One night I was in the lounge by myself, listening to this record on our old Gramophone. (I may have written about this story before but never mind – it was a life changing moment). One of the tracks Herbie was playing was the old gospel song “Swing Low Sweet Chariot”. He started with the tune and then – after the first verse, which he performed with a lot of Rubato, he went into a ‘Groove’ – he just “let rip”. I listened – stunned – and I then thought – “I can do that!!!!”
So I did...
HOW did I know what to do?
As I suggested, I guess the path had been set for me by our family vocal sessions. Start with a tune and then divert from the actual melody note, but work within the harmonic and rhythmic structures.
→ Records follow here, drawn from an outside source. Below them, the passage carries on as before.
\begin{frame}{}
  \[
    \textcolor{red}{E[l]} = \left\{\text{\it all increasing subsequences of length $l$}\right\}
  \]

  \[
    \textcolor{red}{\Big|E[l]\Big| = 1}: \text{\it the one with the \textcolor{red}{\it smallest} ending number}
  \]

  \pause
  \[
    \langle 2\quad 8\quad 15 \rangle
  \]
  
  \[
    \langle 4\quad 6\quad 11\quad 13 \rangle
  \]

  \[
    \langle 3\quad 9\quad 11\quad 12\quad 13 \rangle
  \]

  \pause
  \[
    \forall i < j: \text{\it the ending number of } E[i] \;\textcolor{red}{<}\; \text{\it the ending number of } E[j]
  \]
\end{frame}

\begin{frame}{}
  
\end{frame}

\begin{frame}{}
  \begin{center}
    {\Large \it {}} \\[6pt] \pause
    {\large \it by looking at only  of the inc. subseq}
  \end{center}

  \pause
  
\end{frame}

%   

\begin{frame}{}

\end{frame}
Think of a note – and hear it in your head. As I said – Give me an A - play it as a Semi-tone – and hold it with a pause over it. Then play it as a couple of minims. Experiment with both the tones and volumes you are using. Then play it as crotchets – and then quavers, and then semi-quavers. Remember I said start with an A – but - you could move to any note and do the same exercise.
Okay – so what we have been doing, or rather playing, is a bunch of A’s .
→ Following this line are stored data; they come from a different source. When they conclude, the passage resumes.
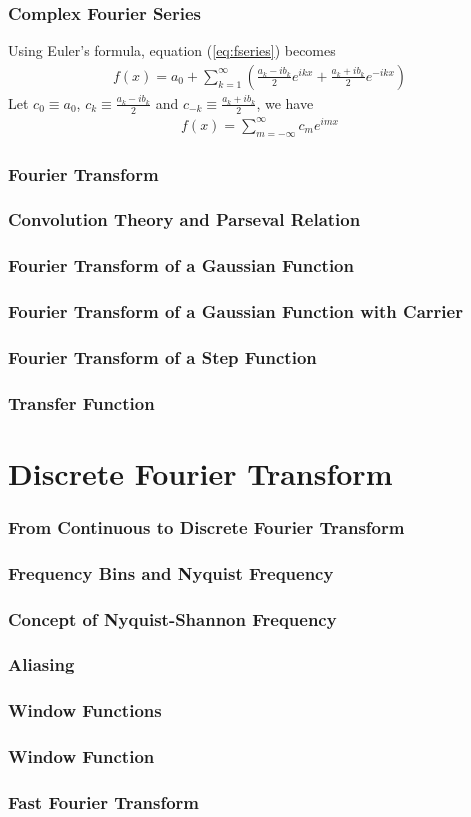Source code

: \documentclass{beamer}
\begin{document}
\begin{frame}
\frametitle{Complex Fourier Series}
Using Euler's formula, equation (\ref{eq:fseries}) becomes 
\begin{eqnarray}
f(x)=a_0 + \sum_{k=1}^{\infty} \left(\frac{a_k - ib_k}{2} e^{ikx} + \frac{a_k + ib_k}{2}e^{-ikx}\right) \nonumber
\end{eqnarray}
Let $c_0 \equiv a_0$, $c_k \equiv \frac{a_k - ib_k}{2}$ and $c_{-k} \equiv \frac{a_k + ib_k}{2}$, we have
\begin{eqnarray}
f(x)=\sum_{m=-\infty}^{\infty} c_m e^{imx}
\label{eq:cfseries}
\end{eqnarray}
\end{frame}
\begin{frame}
\frametitle{Fourier Transform}
\end{frame}
\begin{frame}
\frametitle{Convolution Theory and Parseval Relation}
\end{frame}
\begin{frame}
\frametitle{Fourier Transform of a Gaussian Function}
\end{frame}
\begin{frame}
\frametitle{Fourier Transform of a Gaussian Function with Carrier}
\end{frame}
\begin{frame}
\frametitle{Fourier Transform of a Step Function}
\end{frame}
\begin{frame}
\frametitle{Transfer Function}
\end{frame}
\section{Discrete Fourier Transform}
\begin{frame}
\frametitle{From Continuous to Discrete Fourier Transform}
\end{frame}
\begin{frame}
\frametitle{Frequency Bins and Nyquist Frequency}
\end{frame}
\begin{frame}
\frametitle{Concept of Nyquist-Shannon Frequency}
\end{frame}
\begin{frame}
\frametitle{Aliasing}
\end{frame}
\begin{frame}
\frametitle{Window Functions}
\end{frame}
\begin{frame}
\frametitle{Window Function}
\end{frame}
\begin{frame}
\frametitle{Fast Fourier Transform}
\end{frame}
\end{document}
Now let’s focus on a tune we all know. I think many of us started playing flute with the book “Tune A Day”. In that book are many simple tunes in the Key of G. Funnily enough the track I was initially inspired by - “Swing Low…” was in G. It is a very good key to work with, in my opinion, when starting out. So is A Minor.
I am sure we all played ‘Frère Jacques’ and ‘London’s Burning’, when we were beginners. So let’s think again as beginners. – Frère Jacques starts with 3 notes ascending and then back to the root note – twice. Then the tune continues up the scale – see below – this particular version is in the key of F.
Okay – so look at the tune – hum it to yourself, and while humming it in your head play it and other notes around it. See the following of a quick little ditty I wrote as an improvisation to a verse of Frère J.
And there you go.
Oh yes, and the other thing about improvising is to play your creation in other keys. Walk away from the music and play your version of Frère Jacques in Bb, or G or E. Remember, The Art Of Improvisation comes from practicing scales and getting comfortable with your instrument in all keys.